== Segment start ==

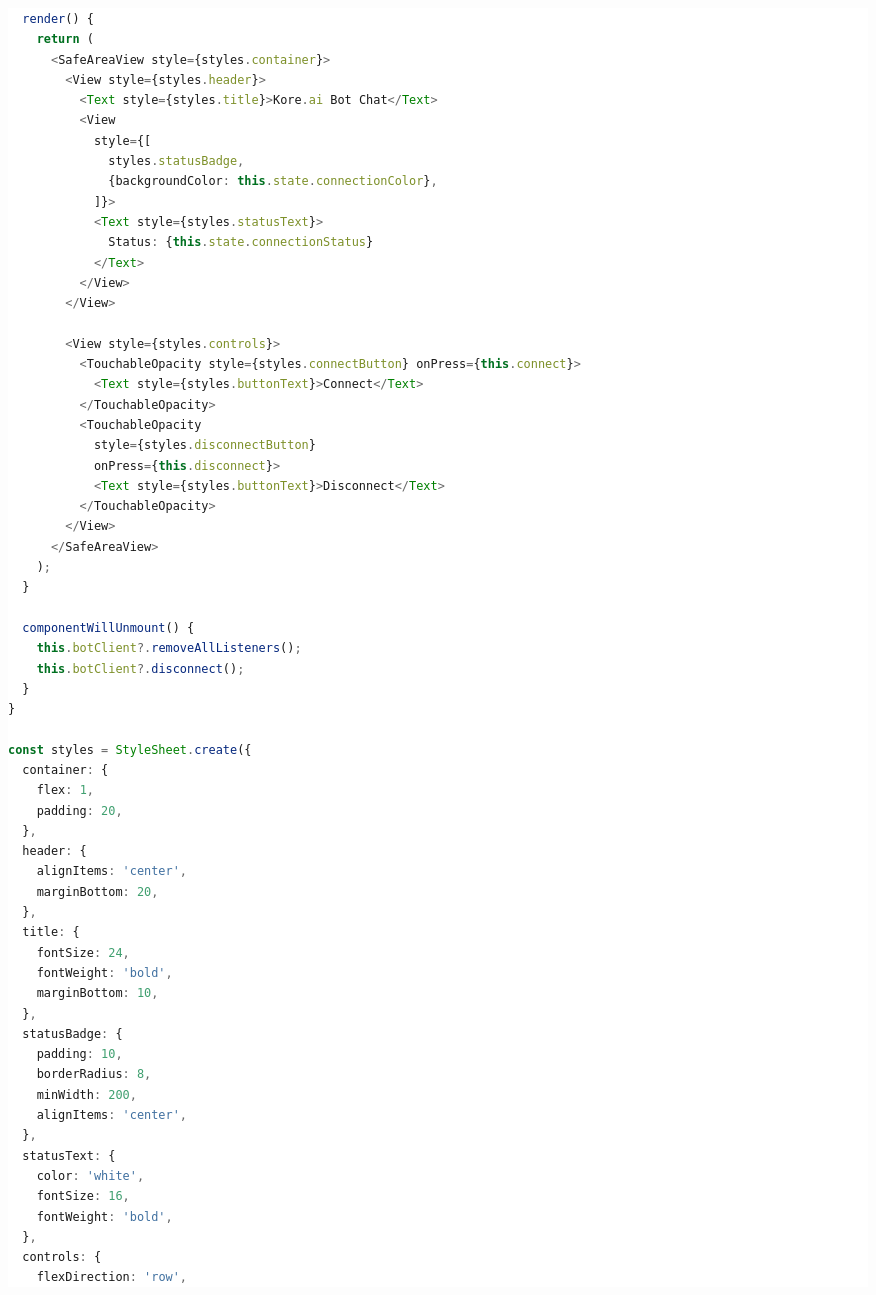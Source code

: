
 ```typescript
  render() {
    return (
      <SafeAreaView style={styles.container}>
        <View style={styles.header}>
          <Text style={styles.title}>Kore.ai Bot Chat</Text>
          <View
            style={[
              styles.statusBadge,
              {backgroundColor: this.state.connectionColor},
            ]}>
            <Text style={styles.statusText}>
              Status: {this.state.connectionStatus}
            </Text>
          </View>
        </View>

        <View style={styles.controls}>
          <TouchableOpacity style={styles.connectButton} onPress={this.connect}>
            <Text style={styles.buttonText}>Connect</Text>
          </TouchableOpacity>
          <TouchableOpacity
            style={styles.disconnectButton}
            onPress={this.disconnect}>
            <Text style={styles.buttonText}>Disconnect</Text>
          </TouchableOpacity>
        </View>
      </SafeAreaView>
    );
  }

  componentWillUnmount() {
    this.botClient?.removeAllListeners();
    this.botClient?.disconnect();
  }
}

const styles = StyleSheet.create({
  container: {
    flex: 1,
    padding: 20,
  },
  header: {
    alignItems: 'center',
    marginBottom: 20,
  },
  title: {
    fontSize: 24,
    fontWeight: 'bold',
    marginBottom: 10,
  },
  statusBadge: {
    padding: 10,
    borderRadius: 8,
    minWidth: 200,
    alignItems: 'center',
  },
  statusText: {
    color: 'white',
    fontSize: 16,
    fontWeight: 'bold',
  },
  controls: {
    flexDirection: 'row',
```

== Segment end ==

(DIRECTIONS): Pictures stay out of the copy; print the material above exactly.

(EXERCISE SOLUTION):
Source code

:
 ```typescript
  render() {
    return (
      <SafeAreaView style={styles.container}>
        <View style={styles.header}>
          <Text style={styles.title}>Kore.ai Bot Chat</Text>
          <View
            style={[
              styles.statusBadge,
              {backgroundColor: this.state.connectionColor},
            ]}>
            <Text style={styles.statusText}>
              Status: {this.state.connectionStatus}
            </Text>
          </View>
        </View>

        <View style={styles.controls}>
          <TouchableOpacity style={styles.connectButton} onPress={this.connect}>
            <Text style={styles.buttonText}>Connect</Text>
          </TouchableOpacity>
          <TouchableOpacity
            style={styles.disconnectButton}
            onPress={this.disconnect}>
            <Text style={styles.buttonText}>Disconnect</Text>
          </TouchableOpacity>
        </View>
      </SafeAreaView>
    );
  }

  componentWillUnmount() {
    this.botClient?.removeAllListeners();
    this.botClient?.disconnect();
  }
}

const styles = StyleSheet.create({
  container: {
    flex: 1,
    padding: 20,
  },
  header: {
    alignItems: 'center',
    marginBottom: 20,
  },
  title: {
    fontSize: 24,
    fontWeight: 'bold',
    marginBottom: 10,
  },
  statusBadge: {
    padding: 10,
    borderRadius: 8,
    minWidth: 200,
    alignItems: 'center',
  },
  statusText: {
    color: 'white',
    fontSize: 16,
    fontWeight: 'bold',
  },
  controls: {
    flexDirection: 'row',
```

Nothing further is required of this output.